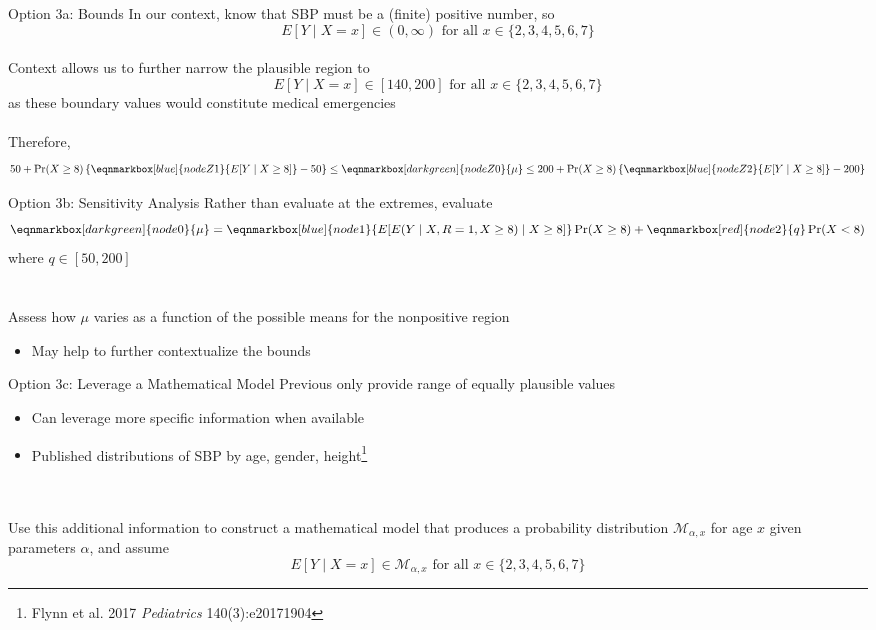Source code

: \documentclass[aspectratio=169]{beamer}
\begin{document}
\begin{frame}{Option 3a: Bounds}
	In our context, know that SBP must be a (finite) positive number, so
	$$ E[Y \mid X=x] \in (0, \infty) \text{ for all } x \in \{2, 3, 4, 5, 6, 7\}$$
	~\\
	Context allows us to further narrow the plausible region to
	$$ E[Y \mid X=x] \in [140, 200] \text{ for all } x \in \{2, 3, 4, 5, 6, 7\}$$
	as these boundary values would constitute medical emergencies
	~\\~\\
	Therefore, 
	$$ 50 + \Pr(X \ge 8)\left\{\eqnmarkbox[blue]{nodeZ1}{E[Y \mid X \ge 8]} - 50\right\} \le \eqnmarkbox[darkgreen]{nodeZ0}{\mu} \le 200 + \Pr(X \ge 8)\left\{\eqnmarkbox[blue]{nodeZ2}{E[Y \mid X \ge 8]} - 200\right\}$$ 
\end{frame}

\begin{frame}{Option 3b: Sensitivity Analysis}
	Rather than evaluate at the extremes, evaluate
	\begin{equation*}
		\eqnmarkbox[darkgreen]{node0}{\mu} = \eqnmarkbox[blue]{node1}{E[E(Y \mid X, R=1, X \ge 8) \mid X \ge 8]} \Pr(X \ge 8) + \eqnmarkbox[red]{node2}{q} \Pr(X < 8)
	\end{equation*}
	where $q \in [50, 200]$
	~\\~\\~\\
	Assess how $\mu$ varies as a function of the possible means for the nonpositive region 
	\begin{itemize}
		\item May help to further contextualize the bounds
	\end{itemize}
\end{frame}

\begin{frame}{Option 3c: Leverage a Mathematical Model}
	Previous only provide range of equally plausible values
	\begin{itemize}
		\item Can leverage more specific information when available
		\item Published distributions of SBP by age, gender, height\footnote[frame]{Flynn et al. 2017 \textit{Pediatrics} 140(3):e20171904}
	\end{itemize}
	~\\~\\
	Use this additional information to construct a mathematical model that produces a probability distribution $\mathcal{M}_{\alpha,x}$ for age $x$ given parameters $\alpha$, and assume
	$$ E[Y \mid X=x] \in \mathcal{M}_{\alpha,x} \text{ for all } x \in \{2, 3, 4, 5, 6, 7\}$$
\end{frame}
\end{document}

==================================================

## [Work item]
Leave the images out and transcribe the remaining data above word for word.

## [Answer to this task]
Source code

: \documentclass[aspectratio=169]{beamer}
\begin{document}
\begin{frame}{Option 3a: Bounds}
	In our context, know that SBP must be a (finite) positive number, so
	$$ E[Y \mid X=x] \in (0, \infty) \text{ for all } x \in \{2, 3, 4, 5, 6, 7\}$$
	~\\
	Context allows us to further narrow the plausible region to
	$$ E[Y \mid X=x] \in [140, 200] \text{ for all } x \in \{2, 3, 4, 5, 6, 7\}$$
	as these boundary values would constitute medical emergencies
	~\\~\\
	Therefore, 
	$$ 50 + \Pr(X \ge 8)\left\{\eqnmarkbox[blue]{nodeZ1}{E[Y \mid X \ge 8]} - 50\right\} \le \eqnmarkbox[darkgreen]{nodeZ0}{\mu} \le 200 + \Pr(X \ge 8)\left\{\eqnmarkbox[blue]{nodeZ2}{E[Y \mid X \ge 8]} - 200\right\}$$ 
\end{frame}

\begin{frame}{Option 3b: Sensitivity Analysis}
	Rather than evaluate at the extremes, evaluate
	\begin{equation*}
		\eqnmarkbox[darkgreen]{node0}{\mu} = \eqnmarkbox[blue]{node1}{E[E(Y \mid X, R=1, X \ge 8) \mid X \ge 8]} \Pr(X \ge 8) + \eqnmarkbox[red]{node2}{q} \Pr(X < 8)
	\end{equation*}
	where $q \in [50, 200]$
	~\\~\\~\\
	Assess how $\mu$ varies as a function of the possible means for the nonpositive region 
	\begin{itemize}
		\item May help to further contextualize the bounds
	\end{itemize}
\end{frame}

\begin{frame}{Option 3c: Leverage a Mathematical Model}
	Previous only provide range of equally plausible values
	\begin{itemize}
		\item Can leverage more specific information when available
		\item Published distributions of SBP by age, gender, height\footnote[frame]{Flynn et al. 2017 \textit{Pediatrics} 140(3):e20171904}
	\end{itemize}
	~\\~\\
	Use this additional information to construct a mathematical model that produces a probability distribution $\mathcal{M}_{\alpha,x}$ for age $x$ given parameters $\alpha$, and assume
	$$ E[Y \mid X=x] \in \mathcal{M}_{\alpha,x} \text{ for all } x \in \{2, 3, 4, 5, 6, 7\}$$
\end{frame}
\end{document}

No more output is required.